* Try it
Below are the records; print them all without any alteration.

== == ==

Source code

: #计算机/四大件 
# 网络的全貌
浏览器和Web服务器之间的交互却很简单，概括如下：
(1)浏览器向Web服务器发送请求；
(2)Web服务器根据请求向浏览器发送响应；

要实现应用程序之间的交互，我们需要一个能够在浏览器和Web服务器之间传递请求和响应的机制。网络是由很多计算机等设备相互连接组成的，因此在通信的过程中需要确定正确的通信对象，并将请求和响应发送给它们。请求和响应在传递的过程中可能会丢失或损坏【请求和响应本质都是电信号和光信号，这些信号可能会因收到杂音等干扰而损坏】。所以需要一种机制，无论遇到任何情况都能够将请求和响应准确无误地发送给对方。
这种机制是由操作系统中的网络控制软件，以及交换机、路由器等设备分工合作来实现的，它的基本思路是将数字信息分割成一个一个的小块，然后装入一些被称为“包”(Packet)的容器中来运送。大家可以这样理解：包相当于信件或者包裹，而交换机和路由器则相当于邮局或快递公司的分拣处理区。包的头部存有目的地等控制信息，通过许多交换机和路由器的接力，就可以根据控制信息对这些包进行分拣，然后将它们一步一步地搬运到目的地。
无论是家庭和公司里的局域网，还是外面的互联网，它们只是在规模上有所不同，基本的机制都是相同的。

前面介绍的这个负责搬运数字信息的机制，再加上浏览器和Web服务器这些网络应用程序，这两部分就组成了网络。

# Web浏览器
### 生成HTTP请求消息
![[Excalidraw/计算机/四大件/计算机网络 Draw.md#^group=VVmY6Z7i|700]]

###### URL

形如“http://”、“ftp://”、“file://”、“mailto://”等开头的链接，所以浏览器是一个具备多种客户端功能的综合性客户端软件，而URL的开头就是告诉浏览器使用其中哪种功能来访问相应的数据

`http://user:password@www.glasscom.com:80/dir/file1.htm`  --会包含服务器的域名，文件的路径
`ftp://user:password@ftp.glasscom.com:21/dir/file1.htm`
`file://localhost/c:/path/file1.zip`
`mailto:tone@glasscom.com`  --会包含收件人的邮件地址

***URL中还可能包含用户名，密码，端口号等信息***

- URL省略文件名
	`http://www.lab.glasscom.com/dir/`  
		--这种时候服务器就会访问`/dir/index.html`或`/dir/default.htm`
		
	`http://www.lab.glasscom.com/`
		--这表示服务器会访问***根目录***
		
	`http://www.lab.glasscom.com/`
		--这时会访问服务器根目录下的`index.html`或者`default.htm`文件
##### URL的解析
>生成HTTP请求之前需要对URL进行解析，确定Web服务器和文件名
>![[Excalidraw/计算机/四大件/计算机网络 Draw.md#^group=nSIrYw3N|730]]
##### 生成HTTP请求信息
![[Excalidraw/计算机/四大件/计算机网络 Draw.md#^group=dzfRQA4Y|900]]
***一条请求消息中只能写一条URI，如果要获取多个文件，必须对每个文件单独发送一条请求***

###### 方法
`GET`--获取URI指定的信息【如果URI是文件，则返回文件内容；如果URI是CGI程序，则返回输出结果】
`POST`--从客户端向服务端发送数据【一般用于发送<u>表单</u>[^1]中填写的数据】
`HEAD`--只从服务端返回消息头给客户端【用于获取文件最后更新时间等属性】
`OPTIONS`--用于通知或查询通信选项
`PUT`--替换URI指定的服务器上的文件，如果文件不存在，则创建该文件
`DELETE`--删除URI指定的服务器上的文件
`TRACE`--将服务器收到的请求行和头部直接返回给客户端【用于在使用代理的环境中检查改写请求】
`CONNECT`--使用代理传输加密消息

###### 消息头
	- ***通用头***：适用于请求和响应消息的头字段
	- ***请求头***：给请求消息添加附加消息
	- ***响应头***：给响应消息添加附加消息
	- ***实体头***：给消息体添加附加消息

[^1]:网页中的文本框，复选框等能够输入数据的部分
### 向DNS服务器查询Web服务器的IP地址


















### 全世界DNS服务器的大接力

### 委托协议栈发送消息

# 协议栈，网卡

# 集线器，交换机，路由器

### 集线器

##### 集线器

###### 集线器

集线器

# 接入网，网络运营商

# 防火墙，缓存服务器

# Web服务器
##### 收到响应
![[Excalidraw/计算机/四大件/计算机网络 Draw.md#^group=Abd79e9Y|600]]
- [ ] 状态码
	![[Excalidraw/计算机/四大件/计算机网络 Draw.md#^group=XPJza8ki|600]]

== == ==

* Your solution
Source code

: #计算机/四大件 
# 网络的全貌
浏览器和Web服务器之间的交互却很简单，概括如下：
(1)浏览器向Web服务器发送请求；
(2)Web服务器根据请求向浏览器发送响应；

要实现应用程序之间的交互，我们需要一个能够在浏览器和Web服务器之间传递请求和响应的机制。网络是由很多计算机等设备相互连接组成的，因此在通信的过程中需要确定正确的通信对象，并将请求和响应发送给它们。请求和响应在传递的过程中可能会丢失或损坏【请求和响应本质都是电信号和光信号，这些信号可能会因收到杂音等干扰而损坏】。所以需要一种机制，无论遇到任何情况都能够将请求和响应准确无误地发送给对方。
这种机制是由操作系统中的网络控制软件，以及交换机、路由器等设备分工合作来实现的，它的基本思路是将数字信息分割成一个一个的小块，然后装入一些被称为“包”(Packet)的容器中来运送。大家可以这样理解：包相当于信件或者包裹，而交换机和路由器则相当于邮局或快递公司的分拣处理区。包的头部存有目的地等控制信息，通过许多交换机和路由器的接力，就可以根据控制信息对这些包进行分拣，然后将它们一步一步地搬运到目的地。
无论是家庭和公司里的局域网，还是外面的互联网，它们只是在规模上有所不同，基本的机制都是相同的。

前面介绍的这个负责搬运数字信息的机制，再加上浏览器和Web服务器这些网络应用程序，这两部分就组成了网络。

# Web浏览器
### 生成HTTP请求消息
![[Excalidraw/计算机/四大件/计算机网络 Draw.md#^group=VVmY6Z7i|700]]

###### URL

形如“http://”、“ftp://”、“file://”、“mailto://”等开头的链接，所以浏览器是一个具备多种客户端功能的综合性客户端软件，而URL的开头就是告诉浏览器使用其中哪种功能来访问相应的数据

`http://user:password@www.glasscom.com:80/dir/file1.htm`  --会包含服务器的域名，文件的路径
`ftp://user:password@ftp.glasscom.com:21/dir/file1.htm`
`file://localhost/c:/path/file1.zip`
`mailto:tone@glasscom.com`  --会包含收件人的邮件地址

***URL中还可能包含用户名，密码，端口号等信息***

- URL省略文件名
	`http://www.lab.glasscom.com/dir/`  
		--这种时候服务器就会访问`/dir/index.html`或`/dir/default.htm`
		
	`http://www.lab.glasscom.com/`
		--这表示服务器会访问***根目录***
		
	`http://www.lab.glasscom.com/`
		--这时会访问服务器根目录下的`index.html`或者`default.htm`文件
##### URL的解析
>生成HTTP请求之前需要对URL进行解析，确定Web服务器和文件名
>![[Excalidraw/计算机/四大件/计算机网络 Draw.md#^group=nSIrYw3N|730]]
##### 生成HTTP请求信息
![[Excalidraw/计算机/四大件/计算机网络 Draw.md#^group=dzfRQA4Y|900]]
***一条请求消息中只能写一条URI，如果要获取多个文件，必须对每个文件单独发送一条请求***

###### 方法
`GET`--获取URI指定的信息【如果URI是文件，则返回文件内容；如果URI是CGI程序，则返回输出结果】
`POST`--从客户端向服务端发送数据【一般用于发送<u>表单</u>[^1]中填写的数据】
`HEAD`--只从服务端返回消息头给客户端【用于获取文件最后更新时间等属性】
`OPTIONS`--用于通知或查询通信选项
`PUT`--替换URI指定的服务器上的文件，如果文件不存在，则创建该文件
`DELETE`--删除URI指定的服务器上的文件
`TRACE`--将服务器收到的请求行和头部直接返回给客户端【用于在使用代理的环境中检查改写请求】
`CONNECT`--使用代理传输加密消息

###### 消息头
	- ***通用头***：适用于请求和响应消息的头字段
	- ***请求头***：给请求消息添加附加消息
	- ***响应头***：给响应消息添加附加消息
	- ***实体头***：给消息体添加附加消息

[^1]:网页中的文本框，复选框等能够输入数据的部分
### 向DNS服务器查询Web服务器的IP地址


















### 全世界DNS服务器的大接力

### 委托协议栈发送消息

# 协议栈，网卡

# 集线器，交换机，路由器

### 集线器

##### 集线器

###### 集线器

集线器

# 接入网，网络运营商

# 防火墙，缓存服务器

# Web服务器
##### 收到响应
![[Excalidraw/计算机/四大件/计算机网络 Draw.md#^group=Abd79e9Y|600]]
- [ ] 状态码
	![[Excalidraw/计算机/四大件/计算机网络 Draw.md#^group=XPJza8ki|600]]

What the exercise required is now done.